Some interesting papers on provenance in relatively "confined environments" include Using Semantic Web Technologies for Representing E-science Provenance [PDF] and, especially, Using Web Data Provenance for Quality Assessment [PDF]. Again, outside of these confines, I think using provenance becomes more difficult. A recent EOS paper, Data Citation and Peer Review [PDF] shows, as Tim Finin said in a post referencing it, "how far we still need to go w.r.t. formally capturing the provenance of data and information derived from it."
Like Andreas, I think that ranking techniques will ultimately be the best way of dealing with data relevance – including, as Juan suggests – the creation of spam-detection and spam-filtration algorithms as they become necessary. This seems to me preferable to throttling the discovery of linked data resources by imposing rules on crawling.
Thanks again to Andreas, Michael and Juan for their contributions!
UPDATE – 3 March 2011
As a result of a tweet from Ivan Herman I discovered a great resource with obvious relevance to this topic:
This is a page from the tRDF project (hosted on SourceForge), where the "tRDF framework provides tools to deal with the trustworthiness of RDF data." The project's subtitle is, indeed, "Tools for Trust in the Web of Data": I'm kind of embarrassed I missed this in my initial review.

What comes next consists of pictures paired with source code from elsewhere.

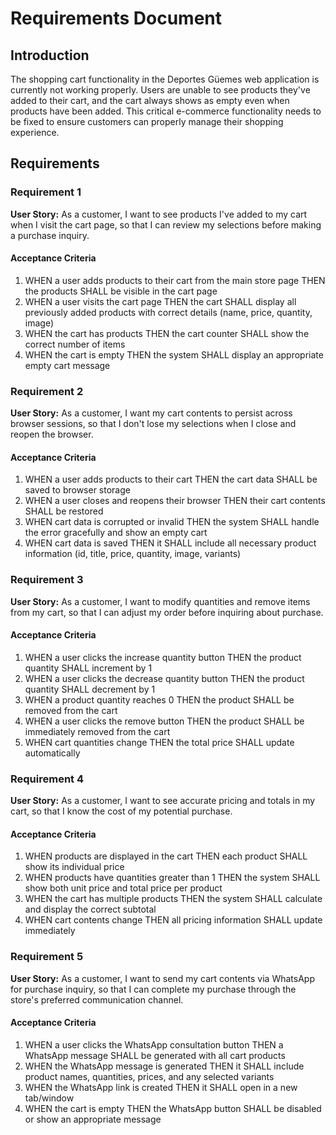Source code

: # Requirements Document

## Introduction

The shopping cart functionality in the Deportes Güemes web application is currently not working properly. Users are unable to see products they've added to their cart, and the cart always shows as empty even when products have been added. This critical e-commerce functionality needs to be fixed to ensure customers can properly manage their shopping experience.

## Requirements

### Requirement 1

**User Story:** As a customer, I want to see products I've added to my cart when I visit the cart page, so that I can review my selections before making a purchase inquiry.

#### Acceptance Criteria

1. WHEN a user adds products to their cart from the main store page THEN the products SHALL be visible in the cart page
2. WHEN a user visits the cart page THEN the cart SHALL display all previously added products with correct details (name, price, quantity, image)
3. WHEN the cart has products THEN the cart counter SHALL show the correct number of items
4. WHEN the cart is empty THEN the system SHALL display an appropriate empty cart message

### Requirement 2

**User Story:** As a customer, I want my cart contents to persist across browser sessions, so that I don't lose my selections when I close and reopen the browser.

#### Acceptance Criteria

1. WHEN a user adds products to their cart THEN the cart data SHALL be saved to browser storage
2. WHEN a user closes and reopens their browser THEN their cart contents SHALL be restored
3. WHEN cart data is corrupted or invalid THEN the system SHALL handle the error gracefully and show an empty cart
4. WHEN cart data is saved THEN it SHALL include all necessary product information (id, title, price, quantity, image, variants)

### Requirement 3

**User Story:** As a customer, I want to modify quantities and remove items from my cart, so that I can adjust my order before inquiring about purchase.

#### Acceptance Criteria

1. WHEN a user clicks the increase quantity button THEN the product quantity SHALL increment by 1
2. WHEN a user clicks the decrease quantity button THEN the product quantity SHALL decrement by 1
3. WHEN a product quantity reaches 0 THEN the product SHALL be removed from the cart
4. WHEN a user clicks the remove button THEN the product SHALL be immediately removed from the cart
5. WHEN cart quantities change THEN the total price SHALL update automatically

### Requirement 4

**User Story:** As a customer, I want to see accurate pricing and totals in my cart, so that I know the cost of my potential purchase.

#### Acceptance Criteria

1. WHEN products are displayed in the cart THEN each product SHALL show its individual price
2. WHEN products have quantities greater than 1 THEN the system SHALL show both unit price and total price per product
3. WHEN the cart has multiple products THEN the system SHALL calculate and display the correct subtotal
4. WHEN cart contents change THEN all pricing information SHALL update immediately

### Requirement 5

**User Story:** As a customer, I want to send my cart contents via WhatsApp for purchase inquiry, so that I can complete my purchase through the store's preferred communication channel.

#### Acceptance Criteria

1. WHEN a user clicks the WhatsApp consultation button THEN a WhatsApp message SHALL be generated with all cart products
2. WHEN the WhatsApp message is generated THEN it SHALL include product names, quantities, prices, and any selected variants
3. WHEN the WhatsApp link is created THEN it SHALL open in a new tab/window
4. WHEN the cart is empty THEN the WhatsApp button SHALL be disabled or show an appropriate message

The page cites 61 facotrs "which can be used to measure the criteria for a qualitative assessment of a data source." The broad evaluation categories used are content, representation, usage and system. While provenance plays a role, comprising three criteria in the verifiability sub-category under content, this framework in its totality looks at a far broader range of signals in assessing the quality of RDF data. The document actually users the word "consumer" (as in, I think, "of data") and the author notes, interestingly, that "[a] way of linking relevancy and quality could be the display of quality values, as measured by the criteria above, in the results of a search engine."